The weaker dollar is helping corporate earnings, which is good for U.S. investors. Multinationals’ earnings will rise because they have substantial overseas sales, which are paid for in foreign currencies. Converting these foreign currencies back to dollars enhances the multinationals’ dollar earnings.

For the S&P 500, the first two quarters of 2017 have enjoyed the strongest profit growth since 2001 — 15 percent in the first quarter and 12 percent in second. Morgan Stanley projects that this should boost S&P 500 companies’ earnings by an additional 6.5 percent in 2018.

Since reaching a 15-year high in January, the dollar has declined 8 percent. On July 1, Mike Wilson, Morgan Stanley’s chief U.S. economist, predicted that the dollar probably will weaken further, possibly declining for a total of 13 percent against other major currencies for all of 2017.

What does it mean to have a stronger dollar? A strong dollar means our currency allows us to purchase more of a foreign country’s goods. By contrast, a weak dollar forces us to buy less because overseas goods and services cost more.

All things being equal, a weak dollar improves the U.S. balance of payments by making our manufactured goods cheaper. It should lower our trade deficits with China, Japan and Germany. In 2016, we had a $347 billion deficit with China, $69 billion with Japan, and $65 billion with Germany.

Why has the dollar weakened? In large part the weakness has resulted from the improved economic performance of the rest of the world, particularly Europe and Japan. Both of these regions have enjoyed strong growth. The dysfunction in Washington is also hurting the dollar.

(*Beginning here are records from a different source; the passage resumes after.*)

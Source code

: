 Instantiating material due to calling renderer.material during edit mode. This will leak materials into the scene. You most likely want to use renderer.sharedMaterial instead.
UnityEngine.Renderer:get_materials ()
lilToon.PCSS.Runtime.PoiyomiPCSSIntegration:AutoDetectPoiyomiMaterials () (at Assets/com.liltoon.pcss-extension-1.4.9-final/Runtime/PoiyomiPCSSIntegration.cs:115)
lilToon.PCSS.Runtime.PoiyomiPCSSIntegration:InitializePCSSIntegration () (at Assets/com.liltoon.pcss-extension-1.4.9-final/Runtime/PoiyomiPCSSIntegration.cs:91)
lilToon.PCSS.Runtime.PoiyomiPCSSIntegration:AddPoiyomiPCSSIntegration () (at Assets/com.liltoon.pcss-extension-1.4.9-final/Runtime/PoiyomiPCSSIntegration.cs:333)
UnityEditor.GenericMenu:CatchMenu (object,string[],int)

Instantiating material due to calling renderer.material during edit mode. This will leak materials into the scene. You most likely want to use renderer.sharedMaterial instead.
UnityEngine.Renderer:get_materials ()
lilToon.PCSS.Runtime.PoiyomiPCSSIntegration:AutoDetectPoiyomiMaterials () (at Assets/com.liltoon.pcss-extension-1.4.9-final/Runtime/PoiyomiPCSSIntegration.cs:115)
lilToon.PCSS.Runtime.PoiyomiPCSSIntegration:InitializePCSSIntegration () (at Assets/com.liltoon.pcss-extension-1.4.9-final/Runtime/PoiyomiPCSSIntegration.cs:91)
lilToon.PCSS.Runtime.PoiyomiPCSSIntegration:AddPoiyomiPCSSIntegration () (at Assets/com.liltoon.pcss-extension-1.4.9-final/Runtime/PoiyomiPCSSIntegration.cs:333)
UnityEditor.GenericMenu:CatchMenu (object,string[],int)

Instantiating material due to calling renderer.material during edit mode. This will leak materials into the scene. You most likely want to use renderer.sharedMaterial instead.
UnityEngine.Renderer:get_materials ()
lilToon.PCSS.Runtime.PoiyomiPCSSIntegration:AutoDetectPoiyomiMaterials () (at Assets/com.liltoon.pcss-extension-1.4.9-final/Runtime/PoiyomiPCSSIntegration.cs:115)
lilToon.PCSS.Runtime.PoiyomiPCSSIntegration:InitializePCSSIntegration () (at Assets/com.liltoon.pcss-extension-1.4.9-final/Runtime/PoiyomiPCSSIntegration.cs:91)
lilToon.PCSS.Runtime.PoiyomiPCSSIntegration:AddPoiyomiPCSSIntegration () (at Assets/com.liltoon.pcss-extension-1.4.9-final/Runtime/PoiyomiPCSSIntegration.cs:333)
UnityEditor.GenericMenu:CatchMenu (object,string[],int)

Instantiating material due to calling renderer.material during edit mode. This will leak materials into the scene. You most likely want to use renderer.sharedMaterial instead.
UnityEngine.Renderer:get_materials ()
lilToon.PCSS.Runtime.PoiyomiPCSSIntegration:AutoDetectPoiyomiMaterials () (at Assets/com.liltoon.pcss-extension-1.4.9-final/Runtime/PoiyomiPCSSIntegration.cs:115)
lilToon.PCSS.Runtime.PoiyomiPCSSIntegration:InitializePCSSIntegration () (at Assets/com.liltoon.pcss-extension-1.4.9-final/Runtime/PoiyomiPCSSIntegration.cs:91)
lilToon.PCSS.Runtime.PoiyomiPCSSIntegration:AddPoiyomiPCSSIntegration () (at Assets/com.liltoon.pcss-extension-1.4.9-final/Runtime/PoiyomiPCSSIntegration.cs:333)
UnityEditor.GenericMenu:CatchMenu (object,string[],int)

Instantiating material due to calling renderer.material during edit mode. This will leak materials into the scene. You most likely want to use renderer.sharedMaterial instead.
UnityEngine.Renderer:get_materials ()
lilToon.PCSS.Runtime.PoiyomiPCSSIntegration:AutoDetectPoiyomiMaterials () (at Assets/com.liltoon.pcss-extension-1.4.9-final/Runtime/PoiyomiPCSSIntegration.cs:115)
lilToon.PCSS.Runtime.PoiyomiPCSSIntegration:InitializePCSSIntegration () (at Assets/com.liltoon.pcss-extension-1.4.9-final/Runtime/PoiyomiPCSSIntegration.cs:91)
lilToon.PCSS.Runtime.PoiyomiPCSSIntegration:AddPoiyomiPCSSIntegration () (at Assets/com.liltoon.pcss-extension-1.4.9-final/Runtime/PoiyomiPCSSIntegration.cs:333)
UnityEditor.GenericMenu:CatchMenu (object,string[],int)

What is the downside of a weak dollar? A weak currency lowers the purchasing power of the dollar globally. This makes it more expensive for U.S. residents to travel overseas and it elevates the price of imported goods.

What is the upside of a weak dollar? A weak dollar stimulates U.S. economic growth and therefore mitigates the downside of the Federal Reserve’s moves to raise interest rates. A weak dollar makes U.S. exports cheaper abroad and helps our manufacturing sector. In June, exports were up 7 percent compared with last year.

Chad Moutray, chief economist for the National Association of Manufacturers, wrote in his company’s publication that the weak dollar had helped the global economy. The International Monetary Fund predicts economic growth globally of 3.5 percent in 2017 and 3.6 in 2018.

Surprisingly, despite the increased cost of imports, our inflation rate remains below the Fed’s target of 2 percent. Import prices in June were up 1.5 percent, year-over-year, reversing declines in 2015 and 2016.

In economics, we try to determine “if all things are equal, what is the impact of a specific occurrence?”

On the negative side, a weak dollar will boost the cost of imports and inflame inflation, possibly above the Fed’s 2 percent target.

On the positive side, it should reduce our trade deficits. President Donald Trump has spoken repeatedly of his concerns that America’s trade imbalances are not sustainable and hurt American workers.

Lastly, from a global perspective, we need to remember that the dollar’s weakness is primarily a function of strong global growth. We benefit financially when other developed countries’ economies are robust.

Japan has racked up its longest growth streak in over a decade. The Eurozone’s economy has now posted 14 consecutive quarters of growth and its unemployment rate has returned to single digits.

To the extent that our global partners are doing well, they can afford to purchase more U.S. products.

Despite our political dysfunction, the prospect of higher corporate earnings provides comfort to investors who worry about the relatively high cost of our S&P 500 companies’ shares.